Hi, Rick T. here with a quick post of the recent warmth in Alaska. One of the most frequent questions I get from Outside media is something along the lines of "Is it warm in Alaska?" After going through the stock "Alaska's a big place with diverse climates" and then giving some impressionistic answer about a hundred times, I thought that it would be worthwhile to try and come up with an objective way of answering those kind of questions. So, a few years ago Brian B. and I developed a real-time index that could help answer this. If your interested the background on how this index is calculated, read on below the chart.
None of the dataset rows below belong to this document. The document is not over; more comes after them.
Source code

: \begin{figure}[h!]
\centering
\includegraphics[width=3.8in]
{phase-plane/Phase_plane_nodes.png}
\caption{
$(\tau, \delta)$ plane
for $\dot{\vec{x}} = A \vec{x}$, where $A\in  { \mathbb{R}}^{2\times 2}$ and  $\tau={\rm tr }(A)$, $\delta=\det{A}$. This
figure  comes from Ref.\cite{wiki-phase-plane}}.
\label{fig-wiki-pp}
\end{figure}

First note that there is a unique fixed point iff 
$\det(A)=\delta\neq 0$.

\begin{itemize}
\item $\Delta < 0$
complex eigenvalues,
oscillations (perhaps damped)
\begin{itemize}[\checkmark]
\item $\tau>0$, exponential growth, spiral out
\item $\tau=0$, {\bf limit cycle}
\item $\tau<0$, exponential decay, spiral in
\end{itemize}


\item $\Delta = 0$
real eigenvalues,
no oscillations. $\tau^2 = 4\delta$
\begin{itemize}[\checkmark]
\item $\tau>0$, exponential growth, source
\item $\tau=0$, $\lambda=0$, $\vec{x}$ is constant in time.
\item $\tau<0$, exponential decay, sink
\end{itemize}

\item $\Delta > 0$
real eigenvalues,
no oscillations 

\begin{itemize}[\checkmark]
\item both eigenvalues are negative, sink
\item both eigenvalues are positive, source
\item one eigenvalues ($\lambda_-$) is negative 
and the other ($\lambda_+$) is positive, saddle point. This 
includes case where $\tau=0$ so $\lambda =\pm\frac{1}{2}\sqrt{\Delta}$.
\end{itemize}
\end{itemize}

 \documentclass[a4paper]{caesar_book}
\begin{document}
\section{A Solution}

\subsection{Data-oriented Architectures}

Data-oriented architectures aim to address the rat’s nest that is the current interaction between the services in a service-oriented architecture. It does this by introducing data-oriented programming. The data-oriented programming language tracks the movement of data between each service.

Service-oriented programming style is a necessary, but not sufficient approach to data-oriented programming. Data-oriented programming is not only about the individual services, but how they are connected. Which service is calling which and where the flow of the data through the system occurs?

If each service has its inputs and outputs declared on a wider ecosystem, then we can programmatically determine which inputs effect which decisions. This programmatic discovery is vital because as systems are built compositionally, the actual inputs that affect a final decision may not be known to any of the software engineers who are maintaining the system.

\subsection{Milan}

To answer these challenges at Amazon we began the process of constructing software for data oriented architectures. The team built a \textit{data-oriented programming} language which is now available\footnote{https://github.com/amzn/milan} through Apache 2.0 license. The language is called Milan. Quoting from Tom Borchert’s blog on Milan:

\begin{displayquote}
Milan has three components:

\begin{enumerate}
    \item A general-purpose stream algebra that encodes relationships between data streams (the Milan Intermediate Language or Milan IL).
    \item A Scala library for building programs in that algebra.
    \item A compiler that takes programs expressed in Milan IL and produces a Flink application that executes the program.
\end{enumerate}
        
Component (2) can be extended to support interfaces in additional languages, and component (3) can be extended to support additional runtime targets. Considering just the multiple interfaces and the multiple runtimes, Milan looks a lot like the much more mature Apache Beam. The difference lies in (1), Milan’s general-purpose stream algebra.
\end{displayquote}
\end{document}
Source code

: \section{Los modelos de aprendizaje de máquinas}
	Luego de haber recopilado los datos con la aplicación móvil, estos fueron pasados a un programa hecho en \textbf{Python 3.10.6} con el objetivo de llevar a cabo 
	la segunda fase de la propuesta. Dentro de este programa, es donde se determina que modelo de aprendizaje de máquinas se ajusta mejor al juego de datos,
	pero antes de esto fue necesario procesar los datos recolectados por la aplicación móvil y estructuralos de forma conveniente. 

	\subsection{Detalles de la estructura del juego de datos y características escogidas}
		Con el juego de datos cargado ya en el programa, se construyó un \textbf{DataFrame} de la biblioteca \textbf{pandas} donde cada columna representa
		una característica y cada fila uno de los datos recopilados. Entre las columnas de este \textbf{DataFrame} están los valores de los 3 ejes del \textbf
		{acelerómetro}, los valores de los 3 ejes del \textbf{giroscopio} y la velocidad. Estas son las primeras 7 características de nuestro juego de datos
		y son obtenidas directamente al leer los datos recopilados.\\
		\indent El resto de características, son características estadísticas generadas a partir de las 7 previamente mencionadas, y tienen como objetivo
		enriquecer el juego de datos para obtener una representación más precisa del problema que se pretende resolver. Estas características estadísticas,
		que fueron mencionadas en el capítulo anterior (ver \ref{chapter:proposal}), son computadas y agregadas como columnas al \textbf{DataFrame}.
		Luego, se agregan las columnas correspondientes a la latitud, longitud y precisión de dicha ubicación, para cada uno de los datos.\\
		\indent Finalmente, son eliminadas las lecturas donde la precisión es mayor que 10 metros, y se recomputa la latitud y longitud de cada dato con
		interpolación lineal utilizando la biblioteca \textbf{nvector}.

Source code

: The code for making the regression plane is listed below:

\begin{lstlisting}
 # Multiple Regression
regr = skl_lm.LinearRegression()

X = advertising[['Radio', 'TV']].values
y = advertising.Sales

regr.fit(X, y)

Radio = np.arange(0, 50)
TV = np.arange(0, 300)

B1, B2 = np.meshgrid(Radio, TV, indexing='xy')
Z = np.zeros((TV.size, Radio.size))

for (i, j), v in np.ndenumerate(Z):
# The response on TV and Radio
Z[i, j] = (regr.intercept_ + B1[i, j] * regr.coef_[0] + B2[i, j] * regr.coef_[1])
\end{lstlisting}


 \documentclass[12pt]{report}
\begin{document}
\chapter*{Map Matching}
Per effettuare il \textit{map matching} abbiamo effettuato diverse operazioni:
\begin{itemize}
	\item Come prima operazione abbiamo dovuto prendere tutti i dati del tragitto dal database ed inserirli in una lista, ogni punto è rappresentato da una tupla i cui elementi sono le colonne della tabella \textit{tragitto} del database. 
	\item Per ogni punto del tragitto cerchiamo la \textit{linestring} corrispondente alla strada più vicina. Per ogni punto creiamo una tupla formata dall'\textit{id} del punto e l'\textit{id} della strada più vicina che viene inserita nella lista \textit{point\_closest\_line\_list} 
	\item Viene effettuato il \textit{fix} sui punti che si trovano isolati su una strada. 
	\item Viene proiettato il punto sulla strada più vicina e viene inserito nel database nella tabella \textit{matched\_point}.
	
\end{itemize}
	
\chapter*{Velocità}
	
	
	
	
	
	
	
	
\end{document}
Up through early September Alaska had considerably more days warmer than normal than cooler than normal in 2018, but periodic cool spells kept the run of warm days at a moderate length. Since early September though the index has been persistently quite high: by construction, index values above +3.3 fall into the "significantly above normal" tercile, and that has been the case every day since September 5th. This is an interesting situation in that the cause of the warmth has varied. For much of September and the first days of October, as Richard has noted here, strong high pressure aloft, first over the Bering and then a bit farther east from the Arctic to the Gulf of Alaska dominated. In the past week the pattern has transitioned to a "Gulf of Alaska" storm track pattern. In different parts of the state this weather pattern change has resulted in changing temperature regimes, but on the statewide scale, it's a nice example of how distinctly different patterns can lead to the same outcome: much above normal temperatures.
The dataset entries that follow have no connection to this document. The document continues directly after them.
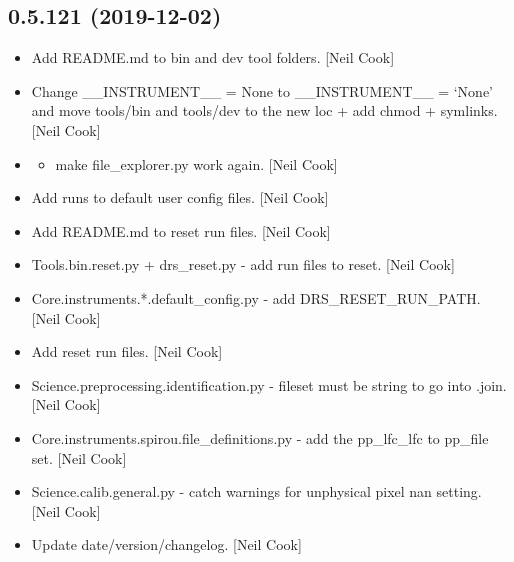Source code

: \documentclass[a4paper,10pt,english]{report}
\begin{document}
\subsection{0.5.121 (2019-12-02)}
\label{\detokenize{misc/changelog:id20}}\begin{itemize}
\item {} 
Add README.md to bin and dev tool folders. {[}Neil Cook{]}

\item {} 
Change \_\_INSTRUMENT\_\_ = None to \_\_INSTRUMENT\_\_ = ‘None’ and move
tools/bin and tools/dev to the new loc + add chmod + symlinks. {[}Neil
Cook{]}

\item {} \begin{itemize}
\item {} 
make file\_explorer.py work again. {[}Neil Cook{]}

\end{itemize}

\item {} 
Add runs to default user config files. {[}Neil Cook{]}

\item {} 
Add README.md to reset run files. {[}Neil Cook{]}

\item {} 
Tools.bin.reset.py + drs\_reset.py - add run files to reset. {[}Neil
Cook{]}

\item {} 
Core.instruments.*.default\_config.py - add DRS\_RESET\_RUN\_PATH. {[}Neil
Cook{]}

\item {} 
Add reset run files. {[}Neil Cook{]}

\item {} 
Science.preprocessing.identification.py - fileset must be string to go
into .join. {[}Neil Cook{]}

\item {} 
Core.instruments.spirou.file\_definitions.py - add the pp\_lfc\_lfc to
pp\_file set. {[}Neil Cook{]}

\item {} 
Science.calib.general.py - catch warnings for unphysical pixel nan
setting. {[}Neil Cook{]}

\item {} 
Update date/version/changelog. {[}Neil Cook{]}

\end{itemize}
\end{document}
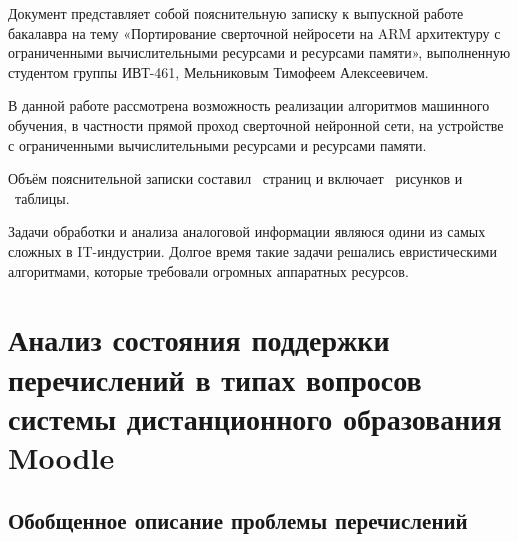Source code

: \documentclass[a4paper,english,russian]{G2-105}
\begin{document}
\VSTUSetFacilityExpert{}{}{}{}
\VSTUInitializePZ
{}
\par Документ представляет собой пояснительную записку к выпускной работе бакалавра на тему «Портирование сверточной нейросети на ARM архитектуру с ограниченными вычислительными ресурсами и ресурсами памяти», выполненную студентом группы ИВТ-461, Мельниковым Тимофеем Алексеевичем.
\par В данной работе рассмотрена возможность реализации алгоритмов машинного обучения, в частности прямой проход сверточной нейронной сети, на устройстве с ограниченными вычислительными ресурсами и ресурсами памяти.
\par Объём пояснительной записки составил \totalpages~страниц и включает \totalfigures~рисунков и \totaltables~таблицы. 

\tableofcontents
\newpage

\par Задачи обработки и анализа аналоговой информации являюся одини из самых сложных в IT-индустрии. Долгое
время такие задачи решались евристическими алгоритмами, которые требовали огромных аппаратных ресурсов.
\newpage

\chapter{Анализ состояния поддержки перечислений в типах вопросов системы дистанционного образования Moodle}
\ttl
\section{Обобщенное описание проблемы перечислений}
\end{document}
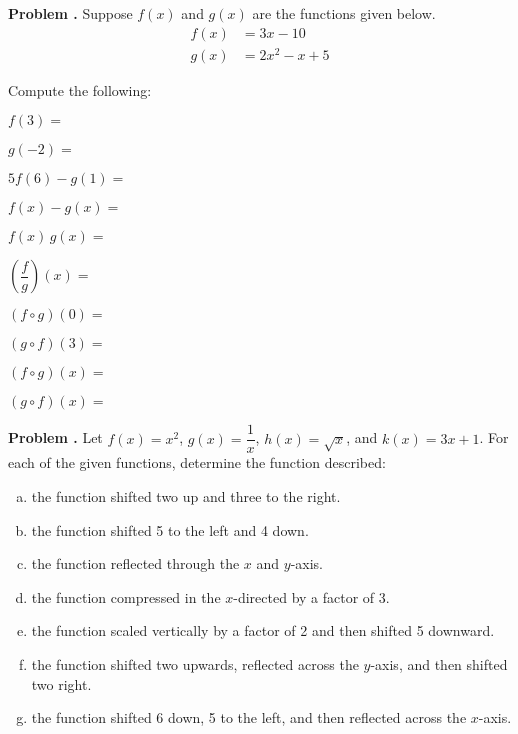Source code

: \documentclass[11pt,letterpaper]{article}
\newcounter{problem}
\newcommand{\prob}{\stepcounter{problem}%
\noindent\textbf{Problem \theproblem. }}
\newenvironment{2enumerate}{%
	\begin{enumerate}[(a)]
	\begin{multicols}{2}
	}{%
	\end{multicols}
	\end{enumerate}
}
\newcommand{\pspace}{\par\vspace{\baselineskip}}
\begin{document}
\prob Suppose $f(x)$ and $g(x)$ are the functions given below. 
	\[
	\begin{aligned}
	f(x)&= 3x - 10 \\[0.3cm]
	g(x)&= 2x^2 - x + 5
	\end{aligned}
	\]

Compute the following: \pspace
\begin{2enumerate}
\item $f(3)=$ \vfill
\item $g(-2)=$ \vfill
\item $5f(6) - g(1)=$ \vfill
\item $f(x) - g(x)=$ \vfill
\item $f(x) \, g(x)=$ \vfill
\item $\left( \dfrac{f}{g} \right)(x)=$ \vfill
\item $(f \circ g)(0)=$ \vfill
\item $(g \circ f)(3)=$ \vfill
\item $(f \circ g)(x)=$ \vfill
\item $(g \circ f)(x)=$ \vfill
\end{2enumerate} \pspace



\prob Let $f(x)= x^2$, $g(x)= \dfrac{1}{x}$, $h(x)= \sqrt{x}$, and $k(x)= 3x + 1$. For each of the given functions, determine the function described:
	\begin{enumerate}[(a)]
	\item the function shifted two up and three to the right.
	\item the function shifted 5 to the left and 4 down.
	\item the function reflected through the $x$ and $y$-axis.
	\item the function compressed in the $x$-directed by a factor of 3.
	\item the function scaled vertically by a factor of 2 and then shifted 5 downward.
	\item the function shifted two upwards, reflected across the $y$-axis, and then shifted two right.
	\item the function shifted 6 down, 5 to the left, and then reflected across the $x$-axis.
	\end{enumerate} \pspace
\end{document}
Exactly how the index is derived has gone through several iterations but
here's the current version.
1) Find the standardized departure of the daily average temperature for each the 25 sites below (daily departure from normal divided by the standard deviation). This levels the playing field, so to speak, between inland areas, with much higher variability of temperatures, and marine dominated parts of the state, where water dampens the air temperature variability. These particular sites were chosen to be geographically representative as possible, the observations are all ASOS, so the climate day ends at the same time (midnight), the instrumentation is the same and all have NCEI published 1981-2010 normals (daily average temperature and daily standard deviation). The obvious gaps are the northeast Interior, inland North Slope and the Aleutians. In these regions there are no ASOS sites with published normals.
The next step is simply to find the mean of the 25 standardized departure. This is almost always a value ±1.5. The last step is to convert this "Alaska-wide average standardized departure" for the day into an index. To do this, we convert the daily average standardized departure into a Z-score. Doing this requires knowing the standard deviation of the "Alaska-wide average standardized departure". Now you might think that this should be 1. After all, by construction the 25 daily standardized departures have an a standard deviation of 1. However, because of the spatial correlation in daily departures, the standard deviation of the mean of the 25 sites is significantly less than 1: it turns out that it is about 0.71. The rest is simple: take the Z-score, which is a value between 0 and 1 and create the index. For simplicity, we wanted a "0 to 10" index, but after a little though, having zero be exactly average made it easier to understand. So the index goes from -10 to +10, with 0 being normal. Being derived from a Z-score, the index can never get to ±10, but it can get arbitrarily close: May 13 and May 14, 2016 had index values of +9.98, while January 27, 2012 the index value was -9.81.